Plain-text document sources
--------------------------------
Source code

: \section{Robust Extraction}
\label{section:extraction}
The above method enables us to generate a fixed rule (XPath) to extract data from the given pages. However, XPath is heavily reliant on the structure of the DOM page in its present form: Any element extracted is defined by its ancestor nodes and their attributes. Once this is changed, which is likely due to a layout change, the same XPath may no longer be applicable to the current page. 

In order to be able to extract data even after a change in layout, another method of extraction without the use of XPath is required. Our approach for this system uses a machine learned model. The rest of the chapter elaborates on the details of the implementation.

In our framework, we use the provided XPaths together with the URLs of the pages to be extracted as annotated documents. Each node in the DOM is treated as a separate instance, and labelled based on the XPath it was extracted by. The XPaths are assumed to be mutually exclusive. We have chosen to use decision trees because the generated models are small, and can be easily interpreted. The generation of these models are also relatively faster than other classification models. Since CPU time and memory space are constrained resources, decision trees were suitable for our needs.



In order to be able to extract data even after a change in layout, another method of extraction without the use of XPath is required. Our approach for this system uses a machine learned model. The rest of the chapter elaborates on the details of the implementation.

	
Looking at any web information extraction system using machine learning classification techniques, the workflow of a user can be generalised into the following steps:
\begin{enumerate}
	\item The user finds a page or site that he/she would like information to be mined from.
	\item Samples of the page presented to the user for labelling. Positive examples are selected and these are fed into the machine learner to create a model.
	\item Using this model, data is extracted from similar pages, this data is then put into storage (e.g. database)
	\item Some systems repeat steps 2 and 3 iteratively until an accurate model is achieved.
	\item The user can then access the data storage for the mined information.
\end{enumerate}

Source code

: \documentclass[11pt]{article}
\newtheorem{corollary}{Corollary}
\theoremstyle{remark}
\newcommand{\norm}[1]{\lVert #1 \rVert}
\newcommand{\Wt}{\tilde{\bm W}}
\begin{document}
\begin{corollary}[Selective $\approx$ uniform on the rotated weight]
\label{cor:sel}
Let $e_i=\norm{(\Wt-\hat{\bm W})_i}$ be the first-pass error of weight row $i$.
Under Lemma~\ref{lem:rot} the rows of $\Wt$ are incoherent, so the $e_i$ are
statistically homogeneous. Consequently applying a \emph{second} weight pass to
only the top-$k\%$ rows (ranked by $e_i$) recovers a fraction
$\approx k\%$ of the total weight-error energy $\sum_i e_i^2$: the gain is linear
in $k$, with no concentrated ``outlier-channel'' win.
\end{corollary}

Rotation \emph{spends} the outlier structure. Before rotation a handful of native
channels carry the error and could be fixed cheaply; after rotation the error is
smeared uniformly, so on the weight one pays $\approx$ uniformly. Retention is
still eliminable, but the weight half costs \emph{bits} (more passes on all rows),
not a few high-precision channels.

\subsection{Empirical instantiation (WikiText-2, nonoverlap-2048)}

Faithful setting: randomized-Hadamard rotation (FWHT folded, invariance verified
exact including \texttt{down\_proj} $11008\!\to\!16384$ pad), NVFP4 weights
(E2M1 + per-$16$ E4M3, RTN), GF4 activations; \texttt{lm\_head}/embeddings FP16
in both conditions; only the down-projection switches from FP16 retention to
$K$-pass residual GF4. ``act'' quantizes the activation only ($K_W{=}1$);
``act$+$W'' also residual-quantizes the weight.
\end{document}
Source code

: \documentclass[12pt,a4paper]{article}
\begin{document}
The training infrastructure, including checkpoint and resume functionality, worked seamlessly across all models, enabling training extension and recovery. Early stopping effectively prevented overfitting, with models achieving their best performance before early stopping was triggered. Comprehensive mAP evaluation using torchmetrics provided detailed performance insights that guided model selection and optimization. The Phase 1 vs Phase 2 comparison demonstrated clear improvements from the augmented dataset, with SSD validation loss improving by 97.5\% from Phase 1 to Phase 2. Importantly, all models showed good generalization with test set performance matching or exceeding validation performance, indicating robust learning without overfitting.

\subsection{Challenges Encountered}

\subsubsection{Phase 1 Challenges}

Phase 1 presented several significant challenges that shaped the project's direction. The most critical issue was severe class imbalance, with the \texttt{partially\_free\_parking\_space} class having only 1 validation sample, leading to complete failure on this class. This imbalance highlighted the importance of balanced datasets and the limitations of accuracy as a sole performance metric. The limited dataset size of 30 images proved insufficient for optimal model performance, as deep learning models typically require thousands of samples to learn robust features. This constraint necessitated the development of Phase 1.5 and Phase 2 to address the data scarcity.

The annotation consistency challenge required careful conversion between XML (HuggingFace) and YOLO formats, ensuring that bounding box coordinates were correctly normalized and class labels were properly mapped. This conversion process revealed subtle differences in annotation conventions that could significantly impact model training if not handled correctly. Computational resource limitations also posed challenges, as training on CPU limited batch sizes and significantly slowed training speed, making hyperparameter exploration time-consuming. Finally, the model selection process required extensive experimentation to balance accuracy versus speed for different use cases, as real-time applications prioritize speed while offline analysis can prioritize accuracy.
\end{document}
--------------------------------
**Problem description**: What you return must be the entries, given again word for word.

**Worked solution**:
Source code

: \section{Robust Extraction}
\label{section:extraction}
The above method enables us to generate a fixed rule (XPath) to extract data from the given pages. However, XPath is heavily reliant on the structure of the DOM page in its present form: Any element extracted is defined by its ancestor nodes and their attributes. Once this is changed, which is likely due to a layout change, the same XPath may no longer be applicable to the current page. 

In order to be able to extract data even after a change in layout, another method of extraction without the use of XPath is required. Our approach for this system uses a machine learned model. The rest of the chapter elaborates on the details of the implementation.

In our framework, we use the provided XPaths together with the URLs of the pages to be extracted as annotated documents. Each node in the DOM is treated as a separate instance, and labelled based on the XPath it was extracted by. The XPaths are assumed to be mutually exclusive. We have chosen to use decision trees because the generated models are small, and can be easily interpreted. The generation of these models are also relatively faster than other classification models. Since CPU time and memory space are constrained resources, decision trees were suitable for our needs.



In order to be able to extract data even after a change in layout, another method of extraction without the use of XPath is required. Our approach for this system uses a machine learned model. The rest of the chapter elaborates on the details of the implementation.

	
Looking at any web information extraction system using machine learning classification techniques, the workflow of a user can be generalised into the following steps:
\begin{enumerate}
	\item The user finds a page or site that he/she would like information to be mined from.
	\item Samples of the page presented to the user for labelling. Positive examples are selected and these are fed into the machine learner to create a model.
	\item Using this model, data is extracted from similar pages, this data is then put into storage (e.g. database)
	\item Some systems repeat steps 2 and 3 iteratively until an accurate model is achieved.
	\item The user can then access the data storage for the mined information.
\end{enumerate}

Source code

: \documentclass[11pt]{article}
\newtheorem{corollary}{Corollary}
\theoremstyle{remark}
\newcommand{\norm}[1]{\lVert #1 \rVert}
\newcommand{\Wt}{\tilde{\bm W}}
\begin{document}
\begin{corollary}[Selective $\approx$ uniform on the rotated weight]
\label{cor:sel}
Let $e_i=\norm{(\Wt-\hat{\bm W})_i}$ be the first-pass error of weight row $i$.
Under Lemma~\ref{lem:rot} the rows of $\Wt$ are incoherent, so the $e_i$ are
statistically homogeneous. Consequently applying a \emph{second} weight pass to
only the top-$k\%$ rows (ranked by $e_i$) recovers a fraction
$\approx k\%$ of the total weight-error energy $\sum_i e_i^2$: the gain is linear
in $k$, with no concentrated ``outlier-channel'' win.
\end{corollary}

Rotation \emph{spends} the outlier structure. Before rotation a handful of native
channels carry the error and could be fixed cheaply; after rotation the error is
smeared uniformly, so on the weight one pays $\approx$ uniformly. Retention is
still eliminable, but the weight half costs \emph{bits} (more passes on all rows),
not a few high-precision channels.

\subsection{Empirical instantiation (WikiText-2, nonoverlap-2048)}

Faithful setting: randomized-Hadamard rotation (FWHT folded, invariance verified
exact including \texttt{down\_proj} $11008\!\to\!16384$ pad), NVFP4 weights
(E2M1 + per-$16$ E4M3, RTN), GF4 activations; \texttt{lm\_head}/embeddings FP16
in both conditions; only the down-projection switches from FP16 retention to
$K$-pass residual GF4. ``act'' quantizes the activation only ($K_W{=}1$);
``act$+$W'' also residual-quantizes the weight.
\end{document}
Source code

: \documentclass[12pt,a4paper]{article}
\begin{document}
The training infrastructure, including checkpoint and resume functionality, worked seamlessly across all models, enabling training extension and recovery. Early stopping effectively prevented overfitting, with models achieving their best performance before early stopping was triggered. Comprehensive mAP evaluation using torchmetrics provided detailed performance insights that guided model selection and optimization. The Phase 1 vs Phase 2 comparison demonstrated clear improvements from the augmented dataset, with SSD validation loss improving by 97.5\% from Phase 1 to Phase 2. Importantly, all models showed good generalization with test set performance matching or exceeding validation performance, indicating robust learning without overfitting.

\subsection{Challenges Encountered}

\subsubsection{Phase 1 Challenges}

Phase 1 presented several significant challenges that shaped the project's direction. The most critical issue was severe class imbalance, with the \texttt{partially\_free\_parking\_space} class having only 1 validation sample, leading to complete failure on this class. This imbalance highlighted the importance of balanced datasets and the limitations of accuracy as a sole performance metric. The limited dataset size of 30 images proved insufficient for optimal model performance, as deep learning models typically require thousands of samples to learn robust features. This constraint necessitated the development of Phase 1.5 and Phase 2 to address the data scarcity.

The annotation consistency challenge required careful conversion between XML (HuggingFace) and YOLO formats, ensuring that bounding box coordinates were correctly normalized and class labels were properly mapped. This conversion process revealed subtle differences in annotation conventions that could significantly impact model training if not handled correctly. Computational resource limitations also posed challenges, as training on CPU limited batch sizes and significantly slowed training speed, making hyperparameter exploration time-consuming. Finally, the model selection process required extensive experimentation to balance accuracy versus speed for different use cases, as real-time applications prioritize speed while offline analysis can prioritize accuracy.
\end{document}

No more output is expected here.